■ **EXERCISE DESCRIPTION**
Determine how many lines in the records include "然后从低到高调整另一个增益以得到适当的音量". Write the number and nothing more.

■ **Items from a dataset**
■ ■ ■ ■ ■ ■ ■

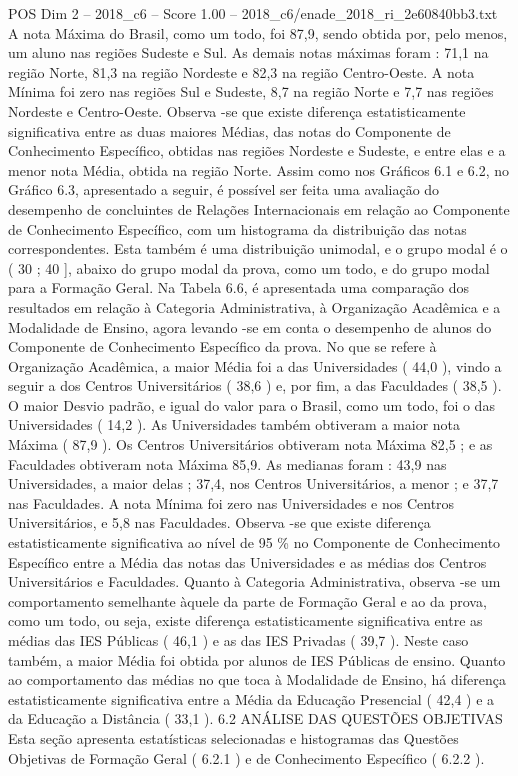 \begin{textsample}{POS Dim 2 – 2018\_c6 – Score 1.00 – 2018\_c6/enade\_2018\_ri\_2e60840bb3.txt}
A nota Máxima do Brasil, como um todo, foi 87,9, sendo obtida por, pelo menos, um aluno nas regiões Sudeste e Sul.
As demais notas máximas foram : 71,1 na região Norte, 81,3 na região Nordeste e 82,3 na região Centro-Oeste.
A nota Mínima foi zero nas regiões Sul e Sudeste, 8,7 na região Norte e 7,7 nas regiões Nordeste e Centro-Oeste.
Observa -se que existe diferença estatisticamente significativa entre as duas maiores Médias, das notas do Componente de Conhecimento Específico, obtidas nas regiões Nordeste e Sudeste, e entre elas e a menor nota Média, obtida na região Norte.
Assim como nos Gráficos 6.1 e 6.2, no Gráfico 6.3, apresentado a seguir, é possível ser feita uma avaliação do desempenho de concluintes de Relações Internacionais em relação ao Componente de Conhecimento Específico, com um histograma da distribuição das notas correspondentes.
Esta também é uma distribuição unimodal, e o grupo modal é o ( 30 ; 40 ], abaixo do grupo modal da prova, como um todo, e do grupo modal para a Formação Geral.
Na Tabela 6.6, é apresentada uma comparação dos resultados em relação à Categoria Administrativa, à Organização Acadêmica e a Modalidade de Ensino, agora levando -se em conta o desempenho de alunos do Componente de Conhecimento Específico da prova.
No que se refere à Organização Acadêmica, a maior Média foi a das Universidades ( 44,0 ), vindo a seguir a dos Centros Universitários ( 38,6 ) e, por fim, a das Faculdades ( 38,5 ).
O maior Desvio padrão, e igual do valor para o Brasil, como um todo, foi o das Universidades ( 14,2 ).
As Universidades também obtiveram a maior nota Máxima ( 87,9 ).
Os Centros Universitários obtiveram nota Máxima 82,5 ; e as Faculdades obtiveram nota Máxima 85,9.
As medianas foram : 43,9 nas Universidades, a maior delas ; 37,4, nos Centros Universitários, a menor ; e 37,7 nas Faculdades.
A nota Mínima foi zero nas Universidades e nos Centros Universitários, e 5,8 nas Faculdades.
Observa -se que existe diferença estatisticamente significativa ao nível de 95 \% no Componente de Conhecimento Específico entre a Média das notas das Universidades e as médias dos Centros Universitários e Faculdades.
Quanto à Categoria Administrativa, observa -se um comportamento semelhante àquele da parte de Formação Geral e ao da prova, como um todo, ou seja, existe diferença estatisticamente significativa entre as médias das IES Públicas ( 46,1 ) e as das IES Privadas ( 39,7 ).
Neste caso também, a maior Média foi obtida por alunos de IES Públicas de ensino.
Quanto ao comportamento das médias no que toca à Modalidade de Ensino, há diferença estatisticamente significativa entre a Média da Educação Presencial ( 42,4 ) e a da Educação a Distância ( 33,1 ). 6.2 ANÁLISE DAS QUESTÕES OBJETIVAS Esta seção apresenta estatísticas selecionadas e histogramas das Questões Objetivas de Formação Geral ( 6.2.1 ) e de Conhecimento Específico ( 6.2.2 ).

\end{textsample}

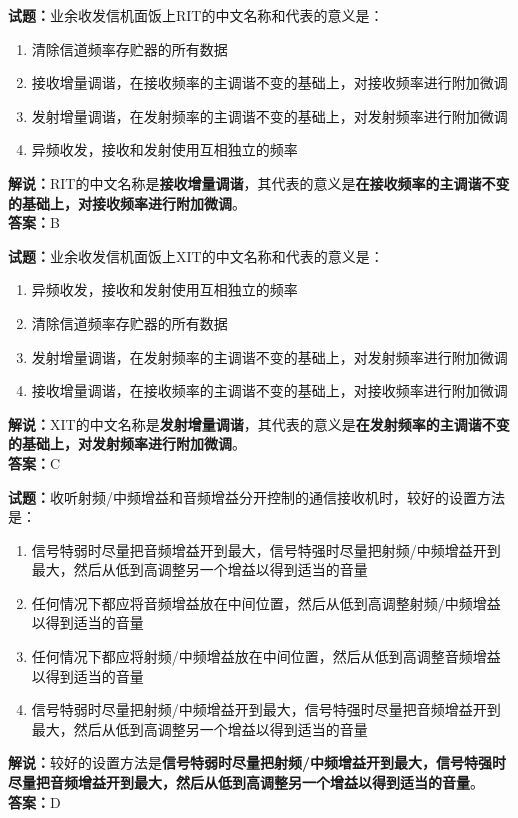 \documentclass{ctexbook}
\begin{document}
\bigskip


\noindent\textbf{试题：}业余收发信机面饭上RIT的中文名称和代表的意义是：
\begin{enumerate}[leftmargin=3em]
\item 清除信道频率存贮器的所有数据
\item 接收增量调谐，在接收频率的主调谐不变的基础上，对接收频率进行附加微调
\item 发射增量调谐，在发射频率的主调谐不变的基础上，对发射频率进行附加微调
\item 异频收发，接收和发射使用互相独立的频率
\end{enumerate}
\noindent\textbf{解说：}RIT的中文名称是\textbf{接收增量调谐}，其代表的意义是\textbf{在接收频率的主调谐不变的基础上，对接收频率进行附加微调}。\\\noindent\textbf{答案：}B




\bigskip


\noindent\textbf{试题：}业余收发信机面饭上XIT的中文名称和代表的意义是：
\begin{enumerate}[leftmargin=3em]
\item 异频收发，接收和发射使用互相独立的频率
\item 清除信道频率存贮器的所有数据
\item 发射增量调谐，在发射频率的主调谐不变的基础上，对发射频率进行附加微调
\item 接收增量调谐，在接收频率的主调谐不变的基础上，对接收频率进行附加微调
\end{enumerate}
\noindent\textbf{解说：}XIT的中文名称是\textbf{发射增量调谐}，其代表的意义是\textbf{在发射频率的主调谐不变的基础上，对发射频率进行附加微调}。\\\noindent\textbf{答案：}C




\bigskip


\noindent\textbf{试题：}收听射频/中频增益和音频增益分开控制的通信接收机时，较好的设置方法是：
\begin{enumerate}[leftmargin=3em]
\item 信号特弱时尽量把音频增益开到最大，信号特强时尽量把射频/中频增益开到最大，然后从低到高调整另一个增益以得到适当的音量
\item 任何情况下都应将音频增益放在中间位置，然后从低到高调整射频/中频增益以得到适当的音量
\item 任何情况下都应将射频/中频增益放在中间位置，然后从低到高调整音频增益以得到适当的音量
\item 信号特弱时尽量把射频/中频增益开到最大，信号特强时尽量把音频增益开到最大，然后从低到高调整另一个增益以得到适当的音量
\end{enumerate}
\noindent\textbf{解说：}较好的设置方法是\textbf{信号特弱时尽量把射频/中频增益开到最大，信号特强时尽量把音频增益开到最大，然后从低到高调整另一个增益以得到适当的音量}。\\\noindent\textbf{答案：}D
\end{document}
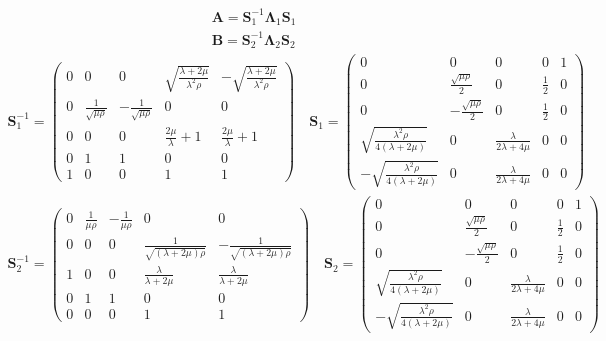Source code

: \begin{gather*}
    \pmb{A} = \pmb{S}^{-1}_1 \pmb{\Lambda}_1 \pmb{S}_1 \\
    \pmb{B} = \pmb{S}^{-1}_2 \pmb{\Lambda}_2 \pmb{S}_2
\end{gather*}
\begin{gather*}
    \pmb{S}^{-1}_1 = 
    \begin{pmatrix}
        0 & 0 & 0 & \sqrt{\frac{\lambda + 2\mu}{\lambda^2 \rho}} & -\sqrt{\frac{\lambda + 2\mu}{\lambda^2 \rho}} \\
        0 & \frac{1}{\sqrt{\mu\rho}} & -\frac{1}{\sqrt{\mu\rho}} & 0 & 0 \\
        0 & 0 & 0 & \frac{2\mu}{\lambda} + 1 & \frac{2\mu}{\lambda} + 1 \\
        0 & 1 & 1 & 0 & 0 \\
        1 & 0 & 0 & 1 & 1
    \end{pmatrix}
    \quad
    \pmb{S}_1 = 
    \begin{pmatrix}
        0 & 0 & 0 & 0 & 1 \\
        0 & \frac{\sqrt{\mu\rho}}{2} & 0 & \frac{1}{2} & 0 \\
        0 & -\frac{\sqrt{\mu\rho}}{2} & 0 & \frac{1}{2} & 0 \\
        \sqrt{\frac{\lambda^2 \rho}{4\left(\lambda+2\mu\right)}} & 0 & \frac{\lambda}{2\lambda + 4\mu} & 0 & 0 \\
        -\sqrt{\frac{\lambda^2 \rho}{4\left(\lambda+2\mu\right)}} & 0 & \frac{\lambda}{2\lambda + 4\mu} & 0 & 0
    \end{pmatrix}
\end{gather*}
\begin{gather*}
    \pmb{S}^{-1}_2 = 
    \begin{pmatrix}
        0 & \frac{1}{\mu\rho} & -\frac{1}{\mu\rho} & 0 & 0 \\
        0 & 0 & 0 & \frac{1}{\sqrt{\left(\lambda+2\mu\right)\rho}} & -\frac{1}{\sqrt{\left(\lambda+2\mu\right)\rho}} \\
        1 & 0 & 0 & \frac{\lambda}{\lambda+2\mu} & \frac{\lambda}{\lambda+2\mu} \\
        0 & 1 & 1 & 0 & 0 \\
        0 & 0 & 0 & 1 & 1
    \end{pmatrix}
    \quad
    \pmb{S}_2 = 
    \begin{pmatrix}
        0 & 0 & 0 & 0 & 1 \\
        0 & \frac{\sqrt{\mu\rho}}{2} & 0 & \frac{1}{2} & 0 \\
        0 & -\frac{\sqrt{\mu\rho}}{2} & 0 & \frac{1}{2} & 0 \\
        \sqrt{\frac{\lambda^2 \rho}{4\left(\lambda+2\mu\right)}} & 0 & \frac{\lambda}{2\lambda + 4\mu} & 0 & 0 \\
        -\sqrt{\frac{\lambda^2 \rho}{4\left(\lambda+2\mu\right)}} & 0 & \frac{\lambda}{2\lambda + 4\mu} & 0 & 0
    \end{pmatrix}
\end{gather*}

■ ■ ■ ■ ■ ■ ■

■ **ANSWER**
3